Your Happy Healthy Pet
by Betsy Sikoro Siino
The usual brief history, description of the animals, instructions on their care, handling, feeding and so on. Some things that I noticed: everyone seems to have a slight different take on the history of how hamsters became domesticated. This book tells of hamsters being "discovered" in 1829 and later 1930 by two different zoologists- the first British, the second from a Hebrew University in Jerusalem. The second zoologist brought a family of hamsters back to captivity, but "because so little was known about their care" only three survived to become the basis of a breeding program. Vague mention is also made of their role in research. Other things I learned: hamsters can be allergic to certain kinds of bedding, odors in the air from smoke or cleaning materials, even some food items. Hamsters can catch colds from people and suffer from heatstroke if left in the sun. They can also go into hibernation if it gets too cold (home loosing power when temperatures are low, for example).
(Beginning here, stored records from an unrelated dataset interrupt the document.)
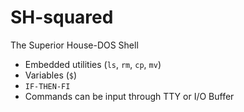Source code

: # SH-squared
The Superior House-DOS Shell
- Embedded utilities (`ls`, `rm`, `cp`, `mv`)
- Variables (`$`)
- `IF-THEN-FI`
- Commands can be input through TTY or I/O Buffer
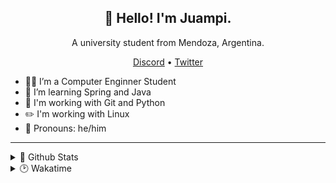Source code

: <h2 align="center">👋 Hello! I'm Juampi.</h2>
<p align="center">
  A university student from Mendoza, Argentina.
</p>
<p align="center">
  <a href="https://discord.gg/PBA2H2qvkU">Discord</a> •
  <a href="https://twitter.com/juampigarcia20">Twitter</a>
</p>

<p>
    <ul>
      <li> 👨‍🎓 I’m a Computer Enginner Student </li>
      <li> 🌱 I’m learning Spring and Java </li>
      <li> 🔨 I'm working with Git and Python </li>
      <li> ✏️ I'm working with Linux </li>
      <li> 👦 Pronouns: he/him </li>
    </ul>
</p>

<hr>

<details>
  <summary> 📌 Github Stats </summary> </br>
  <p align="center">  
    <img src="https://github-readme-stats.vercel.app/api?username=juampi20&show_icons=true&count_private=true&theme=darcula&hide_border=true&hide=issues,contribs&bg_color=00000000">
    <img src ="https://github-readme-stats.vercel.app/api/top-langs/?username=juampi20&layout=compact&hide_border=true&theme=darcula&bg_color=00000000&langs_count=6&hide=jupyter%20notebook,tex,css,php">
    <img src ="https://github-readme-streak-stats.herokuapp.com?user=juampi20&theme=darcula&hide_border=true&background=FFFFFF00">
  </p>
</details>

<details>
  <summary> 🕑️ Wakatime </summary> </br>
  <p>
    <img src="https://github-readme-stats.vercel.app/api/wakatime?username=chester20&theme=darcula&hide_border=true&bg_color=00000000">
  </p>
</details>
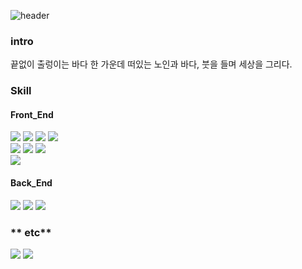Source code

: ![header](https://capsule-render.vercel.app/api?text=안녕하세요&desc=I'm%20donghyun!&type=rect&color=ffb300&fontSize=40&descAlignY=80)

### intro
끝없이 출렁이는 바다 한 가운데 떠있는 노인과 바다, 붓을 들며 세상을 그리다.

### Skill

#### **Front_End**
<img src="https://img.shields.io/badge/HTML5-E34F26?style=flat-square&logo=HTML5&logoColor=fff"/> <img src="https://img.shields.io/badge/CSS-1572B6?style=flat-square&logo=CSS3&logoColor=white"/> <img src="https://img.shields.io/badge/JavaScript-F7DF1E?style=flat-square&logo=JavaScript&logoColor=fff"/> <img src="https://img.shields.io/badge/React-61DAFB?style=flat-square&logo=React&logoColor=white"/>  
<img src="https://img.shields.io/badge/reactRouter-CA4245?style=flat-square&logo=reactRouter&logoColor=000"/> <img src="https://img.shields.io/badge/reactQuery-FF4154?style=flat-square&logo=reactQuery&logoColor=white"/> <img src="https://img.shields.io/badge/styledComponents-FE5196?style=flat-square&logo=styledComponents&logoColor=000"/>  
<img src="https://img.shields.io/badge/Typescript-3178C6?style=flat-square&logo=TypeScript&logoColor=fff"/>

#### **Back_End**
<img src="https://img.shields.io/badge/Firebase-3E31DC?style=flat&logo=FireBase&logoColor=fff" /> <img src="https://img.shields.io/badge/Node.js-DC5B1B?style=flat&logo=Node.js&logoColor=white" />  <img src="https://img.shields.io/badge/MongoDB-1AC8CD?style=flat&logo=MongoDB&logoColor=white" /> 

### ** etc**
<img src="https://img.shields.io/badge/Notion-000?style=flat&logo=Notion&logoColor=#000000" /> <img src="https://img.shields.io/badge/Git-000?style=flat&logo=Git&logoColor=" />
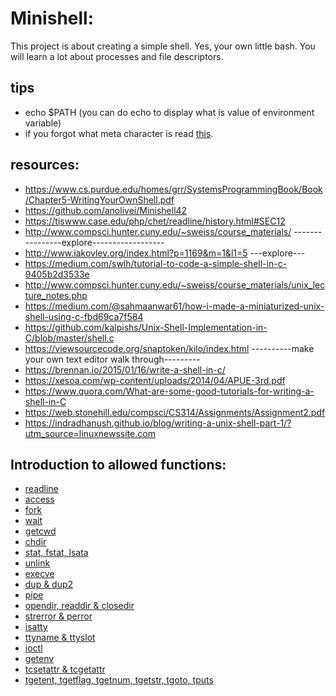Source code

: # Minishell:
This project is about creating a simple shell. Yes, your own little bash. You will learn a lot about processes and file descriptors.
## tips
- echo $PATH (you can do echo to display what is value of environment variable)
- if you forgot what meta character is read [this](https://en.wikipedia.org/wiki/Metacharacter).
## resources:
- https://www.cs.purdue.edu/homes/grr/SystemsProgrammingBook/Book/Chapter5-WritingYourOwnShell.pdf
- https://github.com/anolivei/Minishell42
- https://tiswww.case.edu/php/chet/readline/history.html#SEC12
- http://www.compsci.hunter.cuny.edu/~sweiss/course_materials/ ----------------explore------------------
- http://www.iakovlev.org/index.html?p=1169&m=1&l1=5 ---explore---
- https://medium.com/swlh/tutorial-to-code-a-simple-shell-in-c-9405b2d3533e
- http://www.compsci.hunter.cuny.edu/~sweiss/course_materials/unix_lecture_notes.php
- https://medium.com/@sahmaanwar61/how-i-made-a-miniaturized-unix-shell-using-c-fbd69ca7f584
- https://github.com/kalpishs/Unix-Shell-Implementation-in-C/blob/master/shell.c
- https://viewsourcecode.org/snaptoken/kilo/index.html ----------make your own text editor walk through---------
- https://brennan.io/2015/01/16/write-a-shell-in-c/
- https://xesoa.com/wp-content/uploads/2014/04/APUE-3rd.pdf
- https://www.quora.com/What-are-some-good-tutorials-for-writing-a-shell-in-C
- https://web.stonehill.edu/compsci/CS314/Assignments/Assignment2.pdf
- https://indradhanush.github.io/blog/writing-a-unix-shell-part-1/?utm_source=linuxnewssite.com
## Introduction to allowed functions:
- [readline](docs/readline.MD)
- [access](docs/access.MD)
- [fork](docs/fork.MD)
- [wait](docs/wait.MD)
- [getcwd](docs/getcwd.MD)
- [chdir](docs/chdir.MD)
- [stat, fstat, lsata](docs/stat.MD)
- [unlink](docs/unlink.MD)
- [execve](docs/execve.MD)
- [dup & dup2](docs/dup.MD)
- [pipe](docs/pipe.MD)
- [opendir, readdir & closedir](docs/opendir.MD)
- [strerror & perror](docs/errors.MD)
- [isatty](docs/isatty.MD)
- [ttyname & ttyslot](docs/tty.MD)
- [ioctl](docs/ioctl.MD)
- [getenv](docs/getenv.MD)
- [tcsetattr & tcgetattr](docs/tcattr.MD)
- [tgetent, tgetflag, tgetnum, tgetstr, tgoto, tputs](docs/tget.MD)
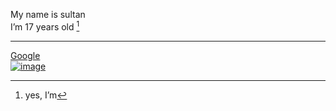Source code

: My name is sultan  
Iʼm 17 years old [^1]
***
[^1]: yes, Iʼm

[Google](google.com "محرك البحث Google")  
[![image](https://images.app.goo.gl/WuZ5R624Joubpgce7)](google.com)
There's a nice little section refuting some misconceptions about hamsters, and to my surprise, suggestion that if your hamster is not too nervous, you might just take him along when you go on an extended vacation! This author obviously does not approve of exercise wheels, remarking several times that their use can become an addictive behavior and the hamster should only use them periodically, not have constant access.
The book talks quite a bit about why hamsters are so phenomenally popular as pets, especially when most other rodents are disliked by most people. She attributes this to their lack of a tail. Hm. Also notes the Japanese cartoon and books Hamtaro (I've read that!)
Borrowed this one from the public library.